### Data under study
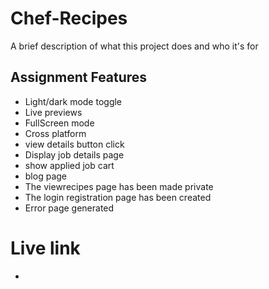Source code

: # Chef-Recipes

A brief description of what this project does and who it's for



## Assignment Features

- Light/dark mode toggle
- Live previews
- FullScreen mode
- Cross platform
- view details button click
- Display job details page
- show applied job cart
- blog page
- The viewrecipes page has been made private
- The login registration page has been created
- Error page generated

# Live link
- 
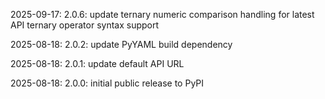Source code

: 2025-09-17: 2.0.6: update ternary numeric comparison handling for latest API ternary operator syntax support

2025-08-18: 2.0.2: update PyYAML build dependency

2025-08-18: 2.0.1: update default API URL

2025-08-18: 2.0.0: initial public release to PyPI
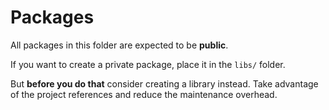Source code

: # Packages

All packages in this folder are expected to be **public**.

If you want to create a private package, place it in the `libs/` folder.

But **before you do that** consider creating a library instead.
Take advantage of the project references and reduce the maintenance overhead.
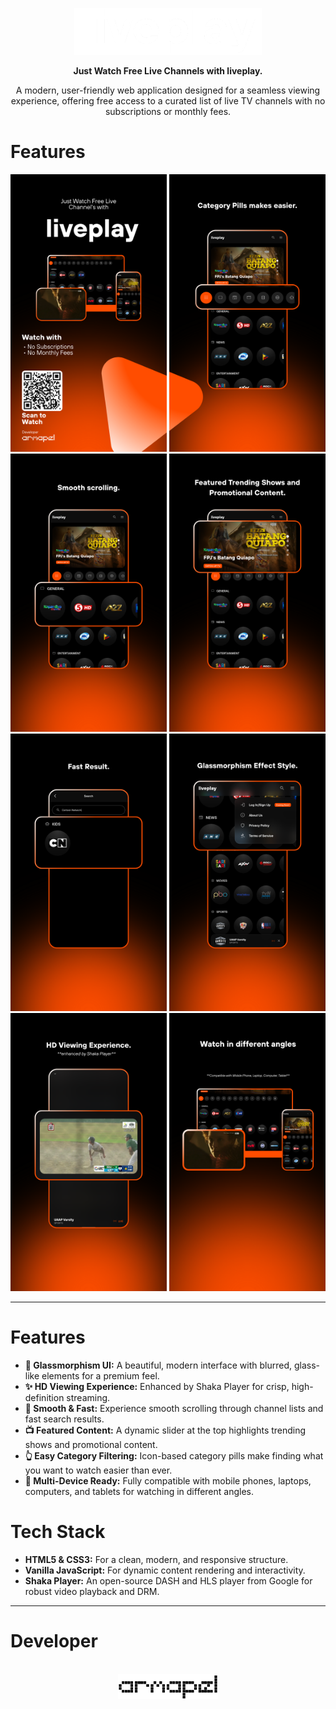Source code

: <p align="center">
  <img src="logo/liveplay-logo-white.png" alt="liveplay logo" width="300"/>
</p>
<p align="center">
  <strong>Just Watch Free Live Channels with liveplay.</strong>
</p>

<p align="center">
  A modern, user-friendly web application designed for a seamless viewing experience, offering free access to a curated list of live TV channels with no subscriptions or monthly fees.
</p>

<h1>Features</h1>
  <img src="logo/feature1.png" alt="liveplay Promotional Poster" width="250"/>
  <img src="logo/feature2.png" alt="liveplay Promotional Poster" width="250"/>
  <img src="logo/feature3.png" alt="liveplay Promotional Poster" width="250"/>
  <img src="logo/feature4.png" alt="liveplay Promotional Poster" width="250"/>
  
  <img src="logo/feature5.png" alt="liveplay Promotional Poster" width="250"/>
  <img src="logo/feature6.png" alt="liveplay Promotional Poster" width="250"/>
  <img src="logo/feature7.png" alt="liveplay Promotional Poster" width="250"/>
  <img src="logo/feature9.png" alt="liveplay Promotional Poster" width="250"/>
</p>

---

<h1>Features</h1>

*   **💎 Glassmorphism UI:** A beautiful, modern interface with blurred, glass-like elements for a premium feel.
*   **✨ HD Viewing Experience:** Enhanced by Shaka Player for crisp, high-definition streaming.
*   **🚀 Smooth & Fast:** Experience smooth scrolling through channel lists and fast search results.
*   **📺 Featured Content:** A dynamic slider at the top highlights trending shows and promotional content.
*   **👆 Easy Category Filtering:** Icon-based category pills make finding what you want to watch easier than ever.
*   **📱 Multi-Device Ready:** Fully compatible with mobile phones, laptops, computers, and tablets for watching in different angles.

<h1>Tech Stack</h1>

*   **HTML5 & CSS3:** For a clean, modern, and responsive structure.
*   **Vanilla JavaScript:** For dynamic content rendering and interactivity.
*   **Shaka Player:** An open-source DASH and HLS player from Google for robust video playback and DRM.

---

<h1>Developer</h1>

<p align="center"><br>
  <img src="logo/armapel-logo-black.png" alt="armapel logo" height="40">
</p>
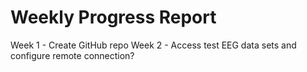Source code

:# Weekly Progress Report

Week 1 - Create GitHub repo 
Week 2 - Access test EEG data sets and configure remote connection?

### Exercise description
If a line of the records above includes the word "Poster", count it; state the final number with no other words.

### Result of this task
8